The council appears likely to easily endorse at its meeting this morning the broad set of principles that encourages the replacement bridge be designed and built to meet current and future transportation needs. The principles include a call to improve vehicle capacity, as well as to incorporate options for future transit improvements, including light rail and bus rapid transit.
The city's role could be pivotal because, under state law, it will be asked to provide "municipal consent" for the bridge layout as submitted by the Minnesota Department of Transportation.
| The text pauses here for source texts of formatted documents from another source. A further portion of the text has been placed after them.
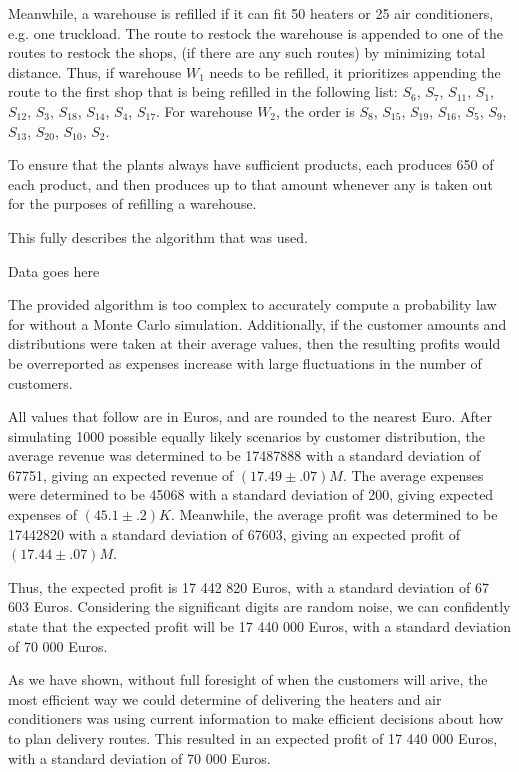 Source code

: \begin{paper}
Meanwhile, a warehouse is refilled if it can fit 50 heaters or 25 air conditioners, e.g. one truckload.
The route to restock the warehouse is appended to one of the routes to restock the shops, (if there are any such routes) by minimizing total distance.
Thus, if warehouse $W_1$ needs to be refilled, it prioritizes appending the route to the first shop that is being refilled in the following list: $S_6$, $S_7$, $S_{11}$, $S_1$, $S_{12}$, $S_3$, $S_{18}$, $S_{14}$, $S_4$, $S_{17}$.
For warehouse $W_2$, the order is $S_8$, $S_{15}$, $S_{19}$, $S_{16}$, $S_5$, $S_9$, $S_{13}$, $S_{20}$, $S_{10}$, $S_2$.

To ensure that the plants always have sufficient products, each produces 650 of each product, and then produces up to that amount whenever any is taken out for the purposes of refilling a warehouse.

This fully describes the algorithm that was used.


Data goes here


The provided algorithm is too complex to accurately compute a probability law for without a Monte Carlo simulation.
Additionally, if the customer amounts and distributions were taken at their average values, then the resulting profits would be overreported as expenses increase with large fluctuations in the number of customers.

All values that follow are in Euros, and are rounded to the nearest Euro.
After simulating 1000 possible equally likely scenarios by customer distribution, the average revenue was determined to be \SI{17487888}{} with a standard deviation of \SI{67751}{}, giving an expected revenue of $(17.49\pm.07)M$.
The average expenses were determined to be \SI{45068}{} with a standard deviation of \SI{200}{}, giving expected expenses of $(45.1\pm.2)K$.
Meanwhile, the average profit was determined to be \SI{17442820}{} with a standard deviation of \SI{67603}{}, giving an expected profit of $(17.44\pm.07)M$.

Thus, the expected profit is 17 442 820 Euros, with a standard deviation of 67 603 Euros.
Considering the significant digits are random noise, we can confidently state that the expected profit will be 17 440 000 Euros, with a standard deviation of 70 000 Euros.


As we have shown, without full foresight of when the customers will arive, the most efficient way we could determine of delivering the heaters and air conditioners was using current information to make efficient decisions about how to plan delivery routes.
This resulted in an expected profit of 17 440 000 Euros, with a standard deviation of 70 000 Euros.


\end{paper}
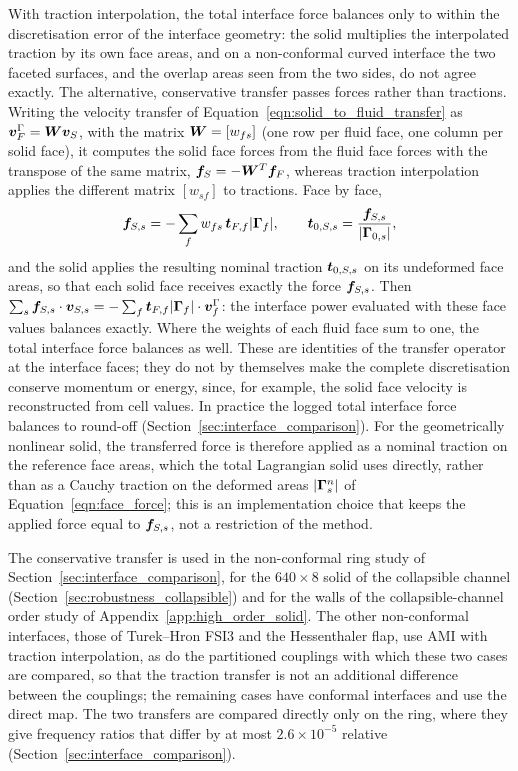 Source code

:With traction interpolation, the total interface force balances only to within the discretisation error of the interface geometry: the solid multiplies the interpolated traction by its own face areas, and on a non-conformal curved interface the two faceted surfaces, and the overlap areas seen from the two sides, do not agree exactly.
The alternative, conservative transfer passes forces rather than tractions.
Writing the velocity transfer of Equation~\eqref{eqn:solid_to_fluid_transfer} as $\boldsymbol{v}^{\Gamma}_F = \boldsymbol{W}\boldsymbol{v}_S$, with the matrix $\boldsymbol{W} = [w_{fs}]$ (one row per fluid face, one column per solid face), it computes the solid face forces from the fluid face forces with the transpose of the same matrix, $\boldsymbol{f}_S = -\boldsymbol{W}^T\boldsymbol{f}_F$, whereas traction interpolation applies the different matrix $[w_{sf}]$ to tractions.
Face by face,
\begin{equation}
    \boldsymbol{f}_{S,s}
    =
    -\sum_{f} w_{fs}\, \boldsymbol{t}_{F,f} |\boldsymbol{\Gamma}_f|,
    \qquad
    \boldsymbol{t}_{0,S,s} = \frac{\boldsymbol{f}_{S,s}}{|\boldsymbol{\Gamma}_{0,s}|},
    \label{eqn:conservative_transfer}
\end{equation}
and the solid applies the resulting nominal traction $\boldsymbol{t}_{0,S,s}$ on its undeformed face areas, so that each solid face receives exactly the force $\boldsymbol{f}_{S,s}$.
Then $\sum_s \boldsymbol{f}_{S,s}\cdot\boldsymbol{v}_{S,s} = -\sum_f \boldsymbol{t}_{F,f}|\boldsymbol{\Gamma}_f| \cdot \boldsymbol{v}^{\Gamma}_f$: the interface power evaluated with these face values balances exactly.
Where the weights of each fluid face sum to one, the total interface force balances as well.
These are identities of the transfer operator at the interface faces; they do not by themselves make the complete discretisation conserve momentum or energy, since, for example, the solid face velocity is reconstructed from cell values.
In practice the logged total interface force balances to round-off (Section~\ref{sec:interface_comparison}).
For the geometrically nonlinear solid, the transferred force is therefore applied as a nominal traction on the reference face areas, which the total Lagrangian solid uses directly, rather than as a Cauchy traction on the deformed areas $|\boldsymbol{\Gamma}^n_s|$ of Equation~\eqref{eqn:face_force}; this is an implementation choice that keeps the applied force equal to $\boldsymbol{f}_{S,s}$, not a restriction of the method.

The conservative transfer is used in the non-conformal ring study of Section~\ref{sec:interface_comparison}, for the $640\times8$ solid of the collapsible channel (Section~\ref{sec:robustness_collapsible}) and for the walls of the collapsible-channel order study of Appendix~\ref{app:high_order_solid}.
The other non-conformal interfaces, those of Turek--Hron FSI3 and the Hessenthaler flap, use AMI with traction interpolation, as do the partitioned couplings with which these two cases are compared, so that the traction transfer is not an additional difference between the couplings; the remaining cases have conformal interfaces and use the direct map.
The two transfers are compared directly only on the ring, where they give frequency ratios that differ by at most $2.6\times10^{-5}$ relative (Section~\ref{sec:interface_comparison}).

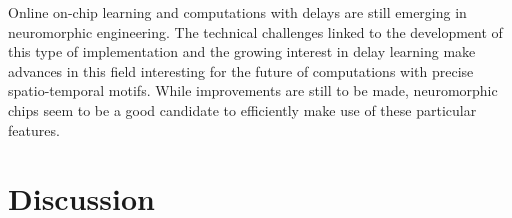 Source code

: \documentclass[brainsci, %
               review,accept,pdftex,moreauthors
               ]{Definitions/mdpi}
\begin{document}
Online on-chip learning and computations with delays are still emerging in neuromorphic engineering. The technical challenges linked to the development of this type of implementation and the growing interest in delay learning make advances in this field interesting for the future of computations with precise spatio-temporal motifs. While improvements are still to be made, neuromorphic chips seem to be a good candidate to efficiently make use of these particular features. 



%
%
%
%
%
%
\section{Discussion}\label{sec:discussion}
\end{document}
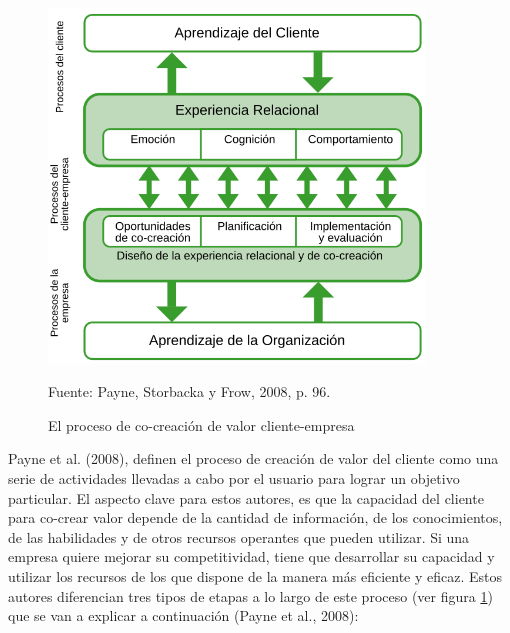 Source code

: \begin{figure}[!h]
	\caption{El proceso de co-creación de valor cliente-empresa}
	\centering \includegraphics[width=100mm]{capitulos/graficos/procesosCocreacionPayne} 
	\label{fig:procesosCocreacionPayne} 
	
		\footnotesize
		Fuente: Payne, Storbacka y Frow, 2008, p. 96.
\end{figure}

Payne et al. (2008), definen el proceso de creación de valor del cliente como una serie de actividades llevadas a cabo por el usuario para lograr un objetivo particular. El aspecto clave para estos autores, es que la capacidad del cliente para co-crear valor depende de la cantidad de información, de los conocimientos, de las habilidades y de otros recursos operantes que pueden utilizar. Si una empresa quiere mejorar su competitividad, tiene que desarrollar su capacidad y utilizar los recursos de los que dispone de la manera más eficiente y eficaz. Estos autores diferencian tres tipos de etapas a lo largo de este proceso (ver figura \ref{fig:procesosCocreacionPayne}) que se van a explicar a continuación (Payne et al., 2008):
The state wants to complete the span by the end of 2008.
The potential sticking point for the city could be the issue of transit, which the state has said might be difficult to accommodate for both design and funding reasons. Rybak said, "they're listening and taking a hard look at rail transit. I believe we're headed toward a good solution."
At a council gathering Thursday, the talk was about relieving congestion at both ends of the proposed 10-lane bridge. "We don't have a plan yet for what is happening north of the bridge and south of the bridge," Council Member Elizabeth Glidden said.
Council Member Diane Hofstede said she remains concerned about aesthetics for the gateway bridge as well as a memorial to those who died or were injured. She also said she would push for pedestrian and bike options.
Later Thursday, residents from around the metro area got the chance to share their thoughts about the bridge and ask questions at an open house held by MnDOT. The event was held at Roseville Area High School.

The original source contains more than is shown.